■ ASSIGNMENT
Give the number of lines in the data that hold the word "通过用户名查询用户记录", and nothing else.
** Opening DATA EXTRACTS block **
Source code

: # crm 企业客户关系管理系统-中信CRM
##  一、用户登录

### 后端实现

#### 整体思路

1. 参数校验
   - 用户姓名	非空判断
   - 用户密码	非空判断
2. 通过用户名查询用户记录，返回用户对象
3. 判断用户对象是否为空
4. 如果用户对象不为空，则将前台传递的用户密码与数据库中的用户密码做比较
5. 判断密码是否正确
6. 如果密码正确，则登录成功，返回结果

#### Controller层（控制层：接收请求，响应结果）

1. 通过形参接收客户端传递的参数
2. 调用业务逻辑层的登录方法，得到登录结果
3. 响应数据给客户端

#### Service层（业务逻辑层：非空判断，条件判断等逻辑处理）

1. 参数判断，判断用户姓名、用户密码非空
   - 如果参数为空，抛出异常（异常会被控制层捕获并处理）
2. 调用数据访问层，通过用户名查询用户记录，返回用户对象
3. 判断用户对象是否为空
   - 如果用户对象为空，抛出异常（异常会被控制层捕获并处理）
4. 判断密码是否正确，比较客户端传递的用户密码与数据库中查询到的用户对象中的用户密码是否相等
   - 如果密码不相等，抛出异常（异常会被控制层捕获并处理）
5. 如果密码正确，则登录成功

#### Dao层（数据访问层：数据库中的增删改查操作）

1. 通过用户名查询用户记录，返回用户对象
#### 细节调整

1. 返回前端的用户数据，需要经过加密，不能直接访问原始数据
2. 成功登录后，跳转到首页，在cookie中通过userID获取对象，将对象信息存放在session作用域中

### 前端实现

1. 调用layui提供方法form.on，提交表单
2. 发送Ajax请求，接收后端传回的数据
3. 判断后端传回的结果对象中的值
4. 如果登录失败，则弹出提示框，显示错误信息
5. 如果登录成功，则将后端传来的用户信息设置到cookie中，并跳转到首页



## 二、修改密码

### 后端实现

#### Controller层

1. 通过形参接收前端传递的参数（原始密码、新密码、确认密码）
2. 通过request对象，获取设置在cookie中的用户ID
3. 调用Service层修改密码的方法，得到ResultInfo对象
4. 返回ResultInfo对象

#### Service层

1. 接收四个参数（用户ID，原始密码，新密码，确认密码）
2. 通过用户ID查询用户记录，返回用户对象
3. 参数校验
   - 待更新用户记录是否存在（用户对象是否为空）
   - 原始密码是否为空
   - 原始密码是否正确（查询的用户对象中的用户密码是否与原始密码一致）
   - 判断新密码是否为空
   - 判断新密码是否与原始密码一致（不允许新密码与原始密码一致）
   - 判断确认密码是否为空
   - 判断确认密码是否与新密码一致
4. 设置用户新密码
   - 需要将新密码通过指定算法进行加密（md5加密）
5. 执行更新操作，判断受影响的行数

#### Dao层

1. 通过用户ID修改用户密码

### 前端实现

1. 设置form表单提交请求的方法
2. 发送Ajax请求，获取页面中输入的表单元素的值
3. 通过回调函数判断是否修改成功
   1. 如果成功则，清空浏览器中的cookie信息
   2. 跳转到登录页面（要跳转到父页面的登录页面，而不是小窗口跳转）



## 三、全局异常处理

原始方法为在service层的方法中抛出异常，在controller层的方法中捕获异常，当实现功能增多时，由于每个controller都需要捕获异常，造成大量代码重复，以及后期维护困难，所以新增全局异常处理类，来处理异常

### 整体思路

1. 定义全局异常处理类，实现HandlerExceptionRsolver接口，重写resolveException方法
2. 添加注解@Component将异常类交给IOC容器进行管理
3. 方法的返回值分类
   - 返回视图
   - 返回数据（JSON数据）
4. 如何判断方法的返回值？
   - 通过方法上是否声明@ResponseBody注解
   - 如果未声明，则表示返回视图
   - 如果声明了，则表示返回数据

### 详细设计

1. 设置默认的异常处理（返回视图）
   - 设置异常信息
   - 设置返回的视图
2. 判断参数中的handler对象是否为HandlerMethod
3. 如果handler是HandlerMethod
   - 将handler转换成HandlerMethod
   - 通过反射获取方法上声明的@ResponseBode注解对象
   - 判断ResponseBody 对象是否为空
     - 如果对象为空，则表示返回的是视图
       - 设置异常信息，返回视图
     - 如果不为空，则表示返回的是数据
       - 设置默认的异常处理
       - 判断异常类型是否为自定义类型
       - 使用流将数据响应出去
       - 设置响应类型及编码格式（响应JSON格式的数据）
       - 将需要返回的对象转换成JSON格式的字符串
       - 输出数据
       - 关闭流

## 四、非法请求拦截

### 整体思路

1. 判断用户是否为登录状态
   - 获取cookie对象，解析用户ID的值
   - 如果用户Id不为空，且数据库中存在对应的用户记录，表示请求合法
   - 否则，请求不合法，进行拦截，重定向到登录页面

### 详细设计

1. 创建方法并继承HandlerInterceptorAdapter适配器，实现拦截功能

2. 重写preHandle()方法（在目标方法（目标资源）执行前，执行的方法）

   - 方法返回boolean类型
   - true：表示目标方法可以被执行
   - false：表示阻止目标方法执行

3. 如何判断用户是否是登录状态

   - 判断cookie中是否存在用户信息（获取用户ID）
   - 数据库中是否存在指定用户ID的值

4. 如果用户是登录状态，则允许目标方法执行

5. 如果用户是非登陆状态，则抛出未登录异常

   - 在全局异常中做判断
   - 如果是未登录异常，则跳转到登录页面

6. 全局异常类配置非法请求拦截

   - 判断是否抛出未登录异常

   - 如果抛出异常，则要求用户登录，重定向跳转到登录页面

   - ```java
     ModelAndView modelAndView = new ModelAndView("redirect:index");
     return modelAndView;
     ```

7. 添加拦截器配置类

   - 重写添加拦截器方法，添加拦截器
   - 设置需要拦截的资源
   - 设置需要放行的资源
** Closing DATA EXTRACTS block **
■ TASK SOLUTION
3